## [Exercise aim]
I'd like every entry returned exactly as it is, with the images left out.

Source data
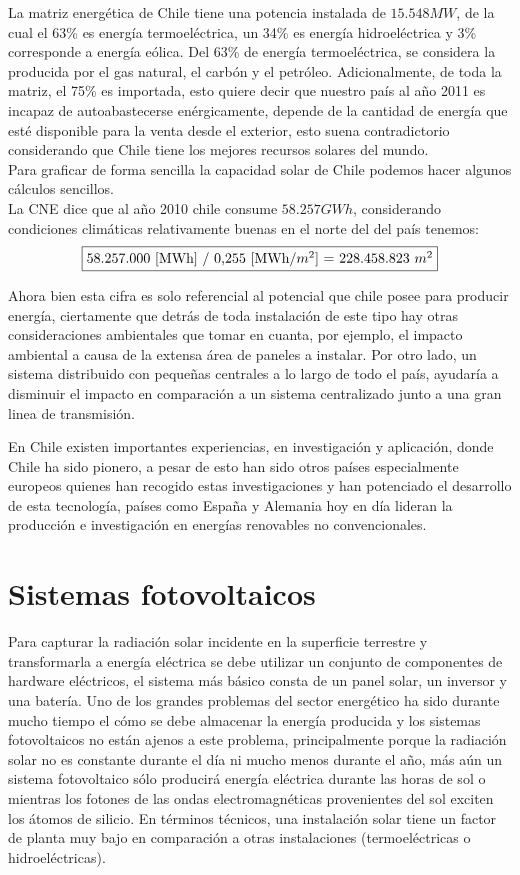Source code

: \newpage
La matriz energética de Chile tiene una potencia instalada de $15.548 MW$\cite{matrizEnergia:1}, de la cual el 63\% es energía termoeléctrica, un 34\% es energía hidroeléctrica y 3\% corresponde a energía eólica. Del 63\% de energía termoeléctrica, se considera la producida por el gas natural, el carbón y el petróleo. Adicionalmente, de toda la matriz, el 75\% es importada, esto quiere decir que nuestro país al año 2011 es incapaz de autoabastecerse enérgicamente, depende de la cantidad de energía que esté disponible para la venta desde el exterior, esto suena contradictorio considerando que Chile tiene los mejores recursos solares del mundo.\\
Para graficar de forma sencilla la capacidad solar de Chile podemos hacer algunos cálculos sencillos.\\ La CNE dice que al año 2010 chile consume $58.257 GWh$, considerando condiciones climáticas relativamente buenas en el norte del del país tenemos:$$\fbox{58.257.000 [MWh] / 0,255 [MWh/$m^2$] = 228.458.823 $m^2$}$$
 
Ahora bien esta cifra es solo referencial al potencial que chile posee para producir energía, ciertamente que detrás de toda instalación de este tipo hay otras consideraciones ambientales que tomar en cuanta, por ejemplo, el impacto ambiental a causa de la extensa área de paneles a instalar. Por otro lado, un sistema distribuido con pequeñas centrales a lo largo de todo el país, ayudaría a disminuir el impacto en comparación a un sistema centralizado junto a una gran linea de transmisión.

En Chile existen importantes experiencias, en investigación y aplicación, donde Chile ha sido pionero\cite{colegioIng:2}, a pesar de esto han sido otros países especialmente europeos quienes han recogido estas investigaciones y han potenciado el desarrollo de esta tecnología, países como España y Alemania hoy en día lideran la producción e investigación en energías renovables no convencionales.\\

\section{Sistemas fotovoltaicos}
Para capturar la radiación solar incidente en la superficie terrestre y transformarla a energía eléctrica se debe utilizar un conjunto de componentes de hardware eléctricos, el sistema más básico consta de un panel solar, un inversor y una batería. Uno de los grandes problemas del sector energético ha sido durante mucho tiempo el cómo se debe almacenar la energía producida y los sistemas fotovoltaicos no están ajenos a este problema, principalmente porque la radiación solar no es constante durante el día ni mucho menos durante el año, más aún un sistema fotovoltaico sólo producirá energía eléctrica durante las horas de sol o mientras los fotones de las ondas electromagnéticas provenientes del sol exciten los átomos de silicio. En términos técnicos, una instalación solar tiene un factor de planta muy bajo en comparación a otras instalaciones (termoeléctricas o hidroeléctricas).\\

## [Final answer]
Source code

: \newpage
La matriz energética de Chile tiene una potencia instalada de $15.548 MW$\cite{matrizEnergia:1}, de la cual el 63\% es energía termoeléctrica, un 34\% es energía hidroeléctrica y 3\% corresponde a energía eólica. Del 63\% de energía termoeléctrica, se considera la producida por el gas natural, el carbón y el petróleo. Adicionalmente, de toda la matriz, el 75\% es importada, esto quiere decir que nuestro país al año 2011 es incapaz de autoabastecerse enérgicamente, depende de la cantidad de energía que esté disponible para la venta desde el exterior, esto suena contradictorio considerando que Chile tiene los mejores recursos solares del mundo.\\
Para graficar de forma sencilla la capacidad solar de Chile podemos hacer algunos cálculos sencillos.\\ La CNE dice que al año 2010 chile consume $58.257 GWh$, considerando condiciones climáticas relativamente buenas en el norte del del país tenemos:$$\fbox{58.257.000 [MWh] / 0,255 [MWh/$m^2$] = 228.458.823 $m^2$}$$
 
Ahora bien esta cifra es solo referencial al potencial que chile posee para producir energía, ciertamente que detrás de toda instalación de este tipo hay otras consideraciones ambientales que tomar en cuanta, por ejemplo, el impacto ambiental a causa de la extensa área de paneles a instalar. Por otro lado, un sistema distribuido con pequeñas centrales a lo largo de todo el país, ayudaría a disminuir el impacto en comparación a un sistema centralizado junto a una gran linea de transmisión.

En Chile existen importantes experiencias, en investigación y aplicación, donde Chile ha sido pionero\cite{colegioIng:2}, a pesar de esto han sido otros países especialmente europeos quienes han recogido estas investigaciones y han potenciado el desarrollo de esta tecnología, países como España y Alemania hoy en día lideran la producción e investigación en energías renovables no convencionales.\\

\section{Sistemas fotovoltaicos}
Para capturar la radiación solar incidente en la superficie terrestre y transformarla a energía eléctrica se debe utilizar un conjunto de componentes de hardware eléctricos, el sistema más básico consta de un panel solar, un inversor y una batería. Uno de los grandes problemas del sector energético ha sido durante mucho tiempo el cómo se debe almacenar la energía producida y los sistemas fotovoltaicos no están ajenos a este problema, principalmente porque la radiación solar no es constante durante el día ni mucho menos durante el año, más aún un sistema fotovoltaico sólo producirá energía eléctrica durante las horas de sol o mientras los fotones de las ondas electromagnéticas provenientes del sol exciten los átomos de silicio. En términos técnicos, una instalación solar tiene un factor de planta muy bajo en comparación a otras instalaciones (termoeléctricas o hidroeléctricas).\\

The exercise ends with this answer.